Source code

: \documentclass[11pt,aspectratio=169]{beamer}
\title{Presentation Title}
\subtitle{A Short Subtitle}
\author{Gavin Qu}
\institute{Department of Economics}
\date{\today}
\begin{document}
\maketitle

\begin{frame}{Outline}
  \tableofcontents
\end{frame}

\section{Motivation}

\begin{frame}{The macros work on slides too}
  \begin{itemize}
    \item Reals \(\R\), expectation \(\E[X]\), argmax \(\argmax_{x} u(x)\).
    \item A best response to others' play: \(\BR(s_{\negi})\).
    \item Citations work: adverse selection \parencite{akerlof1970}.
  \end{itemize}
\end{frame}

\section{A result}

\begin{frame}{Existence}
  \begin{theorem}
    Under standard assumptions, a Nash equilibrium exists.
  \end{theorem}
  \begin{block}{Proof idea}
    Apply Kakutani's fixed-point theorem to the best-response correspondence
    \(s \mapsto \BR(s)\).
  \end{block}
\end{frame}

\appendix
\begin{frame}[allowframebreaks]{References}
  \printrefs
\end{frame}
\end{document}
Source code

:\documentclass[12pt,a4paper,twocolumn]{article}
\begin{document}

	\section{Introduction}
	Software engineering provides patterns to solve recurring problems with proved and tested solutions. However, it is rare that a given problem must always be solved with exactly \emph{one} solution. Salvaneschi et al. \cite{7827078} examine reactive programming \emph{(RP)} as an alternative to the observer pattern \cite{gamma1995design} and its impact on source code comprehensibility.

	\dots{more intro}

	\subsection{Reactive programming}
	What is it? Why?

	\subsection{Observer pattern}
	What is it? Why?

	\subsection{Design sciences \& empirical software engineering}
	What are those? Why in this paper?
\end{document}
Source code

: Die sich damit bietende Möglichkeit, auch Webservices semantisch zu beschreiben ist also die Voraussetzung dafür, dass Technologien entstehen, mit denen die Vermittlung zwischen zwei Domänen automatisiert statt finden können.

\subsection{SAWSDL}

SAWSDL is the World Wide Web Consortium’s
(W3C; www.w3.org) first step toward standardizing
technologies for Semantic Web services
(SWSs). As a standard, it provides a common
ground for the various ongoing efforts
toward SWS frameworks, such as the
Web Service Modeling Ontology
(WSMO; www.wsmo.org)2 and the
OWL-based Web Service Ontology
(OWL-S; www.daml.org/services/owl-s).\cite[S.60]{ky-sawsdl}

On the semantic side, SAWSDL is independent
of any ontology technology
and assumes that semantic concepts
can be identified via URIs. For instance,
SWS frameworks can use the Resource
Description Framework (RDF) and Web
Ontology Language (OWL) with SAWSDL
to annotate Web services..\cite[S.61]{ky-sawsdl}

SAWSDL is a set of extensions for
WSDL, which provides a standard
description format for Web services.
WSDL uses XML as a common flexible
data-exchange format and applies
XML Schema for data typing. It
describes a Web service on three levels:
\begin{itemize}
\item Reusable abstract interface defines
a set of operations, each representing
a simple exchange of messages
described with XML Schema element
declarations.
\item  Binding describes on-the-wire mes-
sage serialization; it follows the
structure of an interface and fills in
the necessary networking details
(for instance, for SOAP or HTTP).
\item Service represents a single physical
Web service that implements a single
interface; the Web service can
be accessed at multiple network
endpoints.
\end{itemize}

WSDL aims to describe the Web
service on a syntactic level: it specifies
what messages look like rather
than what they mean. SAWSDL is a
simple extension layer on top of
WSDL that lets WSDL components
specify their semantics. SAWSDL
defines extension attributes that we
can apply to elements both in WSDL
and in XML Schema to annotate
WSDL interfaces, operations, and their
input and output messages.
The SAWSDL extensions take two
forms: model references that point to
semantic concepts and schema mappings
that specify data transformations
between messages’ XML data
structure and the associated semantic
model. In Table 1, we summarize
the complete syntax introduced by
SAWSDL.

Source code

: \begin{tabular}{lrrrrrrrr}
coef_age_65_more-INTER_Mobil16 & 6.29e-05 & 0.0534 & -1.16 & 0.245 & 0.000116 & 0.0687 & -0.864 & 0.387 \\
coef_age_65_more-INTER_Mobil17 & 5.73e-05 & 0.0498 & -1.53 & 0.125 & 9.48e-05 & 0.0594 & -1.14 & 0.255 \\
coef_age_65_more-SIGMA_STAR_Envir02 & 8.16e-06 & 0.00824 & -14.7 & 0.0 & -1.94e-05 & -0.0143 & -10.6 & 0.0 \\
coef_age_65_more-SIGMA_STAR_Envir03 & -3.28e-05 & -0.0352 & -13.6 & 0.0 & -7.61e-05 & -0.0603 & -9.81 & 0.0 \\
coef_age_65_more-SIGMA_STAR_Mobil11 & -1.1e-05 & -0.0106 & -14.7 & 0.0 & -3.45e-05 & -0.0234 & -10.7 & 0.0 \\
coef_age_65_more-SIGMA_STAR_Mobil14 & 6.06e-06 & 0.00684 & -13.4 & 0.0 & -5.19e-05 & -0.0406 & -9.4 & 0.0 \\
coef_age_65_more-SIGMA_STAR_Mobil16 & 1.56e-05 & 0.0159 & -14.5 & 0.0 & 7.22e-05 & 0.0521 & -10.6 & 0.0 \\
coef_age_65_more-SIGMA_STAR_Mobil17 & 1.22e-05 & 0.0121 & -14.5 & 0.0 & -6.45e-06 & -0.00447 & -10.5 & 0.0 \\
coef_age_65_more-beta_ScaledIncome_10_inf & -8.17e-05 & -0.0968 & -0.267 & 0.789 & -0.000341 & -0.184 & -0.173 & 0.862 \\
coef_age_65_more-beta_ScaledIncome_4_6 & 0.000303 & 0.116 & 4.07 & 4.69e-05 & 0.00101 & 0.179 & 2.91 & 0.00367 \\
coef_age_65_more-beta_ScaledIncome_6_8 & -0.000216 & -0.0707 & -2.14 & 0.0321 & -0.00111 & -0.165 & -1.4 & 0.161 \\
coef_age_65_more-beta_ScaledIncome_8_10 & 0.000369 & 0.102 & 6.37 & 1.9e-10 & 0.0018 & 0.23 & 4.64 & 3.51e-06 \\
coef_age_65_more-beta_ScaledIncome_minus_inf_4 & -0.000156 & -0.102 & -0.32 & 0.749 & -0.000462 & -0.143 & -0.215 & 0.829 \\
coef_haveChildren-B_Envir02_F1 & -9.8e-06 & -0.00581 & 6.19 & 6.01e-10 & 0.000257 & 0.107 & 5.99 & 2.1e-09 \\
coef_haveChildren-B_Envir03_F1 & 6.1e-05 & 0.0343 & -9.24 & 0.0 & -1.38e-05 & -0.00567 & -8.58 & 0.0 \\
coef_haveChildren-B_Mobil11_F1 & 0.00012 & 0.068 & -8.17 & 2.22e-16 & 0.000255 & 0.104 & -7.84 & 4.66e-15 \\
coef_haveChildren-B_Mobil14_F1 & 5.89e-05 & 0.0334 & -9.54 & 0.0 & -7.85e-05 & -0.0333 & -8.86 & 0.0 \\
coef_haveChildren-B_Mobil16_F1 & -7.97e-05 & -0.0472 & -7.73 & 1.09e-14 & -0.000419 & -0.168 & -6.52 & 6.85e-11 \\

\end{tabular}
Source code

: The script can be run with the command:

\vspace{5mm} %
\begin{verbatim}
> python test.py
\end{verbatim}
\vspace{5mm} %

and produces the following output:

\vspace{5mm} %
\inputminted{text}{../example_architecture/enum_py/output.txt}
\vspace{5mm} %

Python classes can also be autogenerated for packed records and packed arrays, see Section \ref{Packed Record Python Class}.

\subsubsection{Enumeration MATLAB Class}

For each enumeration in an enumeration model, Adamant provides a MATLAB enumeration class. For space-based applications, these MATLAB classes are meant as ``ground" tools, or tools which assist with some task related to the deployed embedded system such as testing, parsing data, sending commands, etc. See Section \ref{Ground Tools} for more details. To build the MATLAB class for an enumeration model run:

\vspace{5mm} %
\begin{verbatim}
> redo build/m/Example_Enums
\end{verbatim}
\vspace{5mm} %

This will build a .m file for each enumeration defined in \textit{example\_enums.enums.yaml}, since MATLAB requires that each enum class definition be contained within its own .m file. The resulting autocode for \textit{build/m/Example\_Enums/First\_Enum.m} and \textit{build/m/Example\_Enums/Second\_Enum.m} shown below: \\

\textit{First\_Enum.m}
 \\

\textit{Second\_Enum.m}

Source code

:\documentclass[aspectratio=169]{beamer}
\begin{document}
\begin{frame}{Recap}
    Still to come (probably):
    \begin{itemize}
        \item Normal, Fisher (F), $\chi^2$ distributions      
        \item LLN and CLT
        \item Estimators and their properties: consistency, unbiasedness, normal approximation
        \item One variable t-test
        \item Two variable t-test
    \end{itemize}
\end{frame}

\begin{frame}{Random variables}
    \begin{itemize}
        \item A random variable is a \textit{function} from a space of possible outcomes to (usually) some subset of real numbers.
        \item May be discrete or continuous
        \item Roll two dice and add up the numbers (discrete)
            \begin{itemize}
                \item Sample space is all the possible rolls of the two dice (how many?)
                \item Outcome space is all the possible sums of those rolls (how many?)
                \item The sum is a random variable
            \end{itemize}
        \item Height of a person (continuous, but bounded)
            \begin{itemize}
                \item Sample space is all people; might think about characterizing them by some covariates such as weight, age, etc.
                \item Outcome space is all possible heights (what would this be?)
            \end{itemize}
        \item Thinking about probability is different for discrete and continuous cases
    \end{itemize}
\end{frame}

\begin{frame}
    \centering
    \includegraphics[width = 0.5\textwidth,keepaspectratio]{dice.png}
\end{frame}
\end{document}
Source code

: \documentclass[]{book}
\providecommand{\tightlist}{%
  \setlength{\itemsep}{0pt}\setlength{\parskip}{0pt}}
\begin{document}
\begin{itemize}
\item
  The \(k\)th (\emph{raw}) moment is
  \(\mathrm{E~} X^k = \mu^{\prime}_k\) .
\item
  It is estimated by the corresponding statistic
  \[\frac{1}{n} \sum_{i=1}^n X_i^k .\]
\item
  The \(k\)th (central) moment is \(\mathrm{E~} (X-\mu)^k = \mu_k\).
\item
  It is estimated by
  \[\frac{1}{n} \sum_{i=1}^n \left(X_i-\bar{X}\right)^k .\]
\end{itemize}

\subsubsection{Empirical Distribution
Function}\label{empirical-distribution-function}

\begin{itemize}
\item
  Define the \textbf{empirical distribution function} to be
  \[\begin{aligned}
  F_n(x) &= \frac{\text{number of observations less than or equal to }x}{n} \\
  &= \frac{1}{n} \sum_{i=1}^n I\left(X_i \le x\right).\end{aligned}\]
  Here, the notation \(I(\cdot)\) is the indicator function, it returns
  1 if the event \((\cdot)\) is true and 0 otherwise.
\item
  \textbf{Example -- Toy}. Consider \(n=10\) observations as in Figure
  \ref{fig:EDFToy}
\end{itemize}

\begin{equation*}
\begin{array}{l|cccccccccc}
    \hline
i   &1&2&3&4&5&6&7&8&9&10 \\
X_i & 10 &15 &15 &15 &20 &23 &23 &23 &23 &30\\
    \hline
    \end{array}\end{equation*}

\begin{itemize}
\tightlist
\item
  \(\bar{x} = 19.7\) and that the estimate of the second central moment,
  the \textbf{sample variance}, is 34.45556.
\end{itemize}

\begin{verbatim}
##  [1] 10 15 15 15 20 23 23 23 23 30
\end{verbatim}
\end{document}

---

_Instructions to follow_
One number only, please: the count of lines in the material holding the word "structure".

_Exercise solution_
2